At a Glance
The IRS is shutting down the FIRE system on December 31, 2026. Every organization that electronically files information returns must migrate to IRIS before that date. You have three options: file directly through the IRIS Taxpayer Portal, build your own IRIS XML integration, or use a provider like BoomTax to handle everything automatically, including accepting your existing FIRE-format files and converting them to IRIS XML with zero code changes.
This article is part of our IRS IRIS Resource Center — your complete guide to the FIRE→IRIS migration.

The FIRE System Is Ending. Here Is What That Means.

For more than 25 years, the IRS Filing Information Returns Electronically (FIRE) system has been the standard way to electronically submit 1099s, W-2Gs, 1098s, and other information returns. That era ends on December 31, 2026, when the IRS permanently shuts down FIRE and requires all electronic filers to use its replacement: the Information Returns Intake System (IRIS).

This is not optional. If you file information returns electronically, and the IRS requires electronic filing for organizations submitting 10 or more returns, you must complete this migration before the deadline. There is no extension. There is no parallel-run period after the cutoff.

This guide walks through every step of the migration, from assessing your current FIRE setup to successfully filing through IRIS.

Step 1: Understand the FIRE-to-IRIS Transition

Before you plan your migration, understand what is actually changing:

FIRE IRIS
File format Fixed-width text (Publication 1220) XML (IRS-defined schemas)
Submission method Upload through FIRE web portal IRIS Taxpayer Portal, A2A (API), or CSV upload
Authentication FIRE TCC + credentials IRS e-Services account + IRIS TCC
Error handling Cryptic acknowledgment files Real-time validation with descriptive errors
Status Shuts down December 31, 2026 Active: accepting production filings now

For a deeper comparison, see our IRIS vs FIRE comparison guide. For the complete shutdown schedule, see the FIRE-to-IRIS transition timeline.
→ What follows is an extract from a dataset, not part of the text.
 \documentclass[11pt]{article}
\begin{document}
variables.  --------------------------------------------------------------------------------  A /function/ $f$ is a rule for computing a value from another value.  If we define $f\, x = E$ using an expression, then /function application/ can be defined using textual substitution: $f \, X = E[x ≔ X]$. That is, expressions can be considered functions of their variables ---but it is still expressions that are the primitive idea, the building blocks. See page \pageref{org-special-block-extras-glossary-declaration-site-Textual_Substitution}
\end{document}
Step 2: Audit Your Current FIRE Setup

You cannot plan a migration without knowing exactly what you are migrating. Create a complete inventory of every touchpoint your organization has with FIRE:

Systems That Generate FIRE Files

  • ERP platforms: PeopleSoft, Oracle, SAP, Workday, NetSuite. Check for Publication 1220 export modules
  • Payroll systems: ADP, Paychex, UKG, or in-house payroll software that generates 1099-NEC files
  • Custom software: In-house applications built specifically to produce FIRE-format output
  • Third-party vendors: Service bureaus or tax filing providers that accept your data and submit through FIRE

What to Document

  • Which form types you file (1099-NEC, 1099-MISC, 1099-INT, 1099-DIV, 1099-R, 1099-B, etc.)
  • Annual filing volumes per form type
  • Current FIRE TCC numbers and who manages them
  • Submission schedules and deadlines
  • Correction and amendment workflows
  • Internal stakeholders who own each process

This inventory will determine the scope of your migration project and help you choose the right migration path.
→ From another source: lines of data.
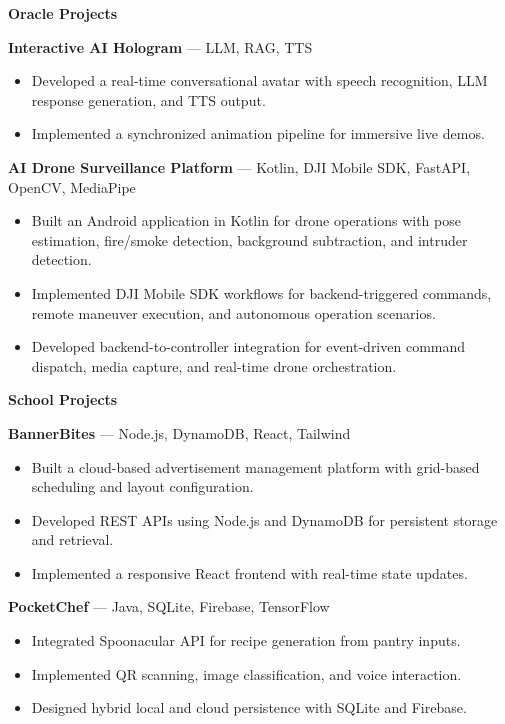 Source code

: \documentclass[10pt,a4paper]{article}
\begin{document}
\textbf{Oracle Projects}

\textbf{Interactive AI Hologram} --- LLM, RAG, TTS
\begin{itemize}
  \item Developed a real-time conversational avatar with speech recognition, LLM response generation, and TTS output.
  \item Implemented a synchronized animation pipeline for immersive live demos.
\end{itemize}

\textbf{AI Drone Surveillance Platform} --- Kotlin, DJI Mobile SDK, FastAPI, OpenCV, MediaPipe
\begin{itemize}
  \item Built an Android application in Kotlin for drone operations with pose estimation, fire/smoke detection, background subtraction, and intruder detection.
  \item Implemented DJI Mobile SDK workflows for backend-triggered commands, remote maneuver execution, and autonomous operation scenarios.
  \item Developed backend-to-controller integration for event-driven command dispatch, media capture, and real-time drone orchestration.
\end{itemize}

\textbf{School Projects}

\textbf{BannerBites} --- Node.js, DynamoDB, React, Tailwind
\begin{itemize}
  \item Built a cloud-based advertisement management platform with grid-based scheduling and layout configuration.
  \item Developed REST APIs using Node.js and DynamoDB for persistent storage and retrieval.
  \item Implemented a responsive React frontend with real-time state updates.
\end{itemize}

\textbf{PocketChef} --- Java, SQLite, Firebase, TensorFlow
\begin{itemize}
  \item Integrated Spoonacular API for recipe generation from pantry inputs.
  \item Implemented QR scanning, image classification, and voice interaction.
  \item Designed hybrid local and cloud persistence with SQLite and Firebase.
\end{itemize}
\end{document}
Step 3: Choose Your Migration Path

There are three primary ways to migrate from FIRE to IRIS. Each has different tradeoffs in terms of cost, effort, and timeline:

Option A: IRS IRIS Taxpayer Portal (Free, Manual)

The IRS offers a free IRIS Taxpayer Portal where you can key in returns manually or upload CSV files. This works for small filers, but becomes impractical above a few hundred returns. There is no API access through the portal, and the CSV format requires reformatting your data.

Option B: Build Native IRIS XML Integration (High Effort)

You can rewrite your systems to generate IRIS XML directly. This requires learning the IRS XML schema specifications (published in Publication 5717), applying for your own IRIS TCC, building XML generation and validation logic, and implementing the A2A submission protocol. For enterprise IT teams, this is a multi-month development project.

Option C: Use a Filing Provider Like BoomTax (Fastest)

BoomTax handles the entire IRIS migration for you. Upload your existing FIRE-format (Publication 1220) files, the same files your systems already produce, and BoomTax converts them to IRIS XML, validates every record, and files through IRIS on your behalf. No code changes, no new file formats, no TCC application. Your process stays exactly the same.

IRIS Portal

Free, manual entry or CSV upload. Best for <250 returns.

High manual effort

Build XML In-House

Full control, but months of development + own TCC.

High dev cost
RECOMMENDED

BoomTax

Upload existing FIRE files. Zero code changes. Same-day filing.

Step 4: Register for IRIS and Get Your TCC (If Filing Directly)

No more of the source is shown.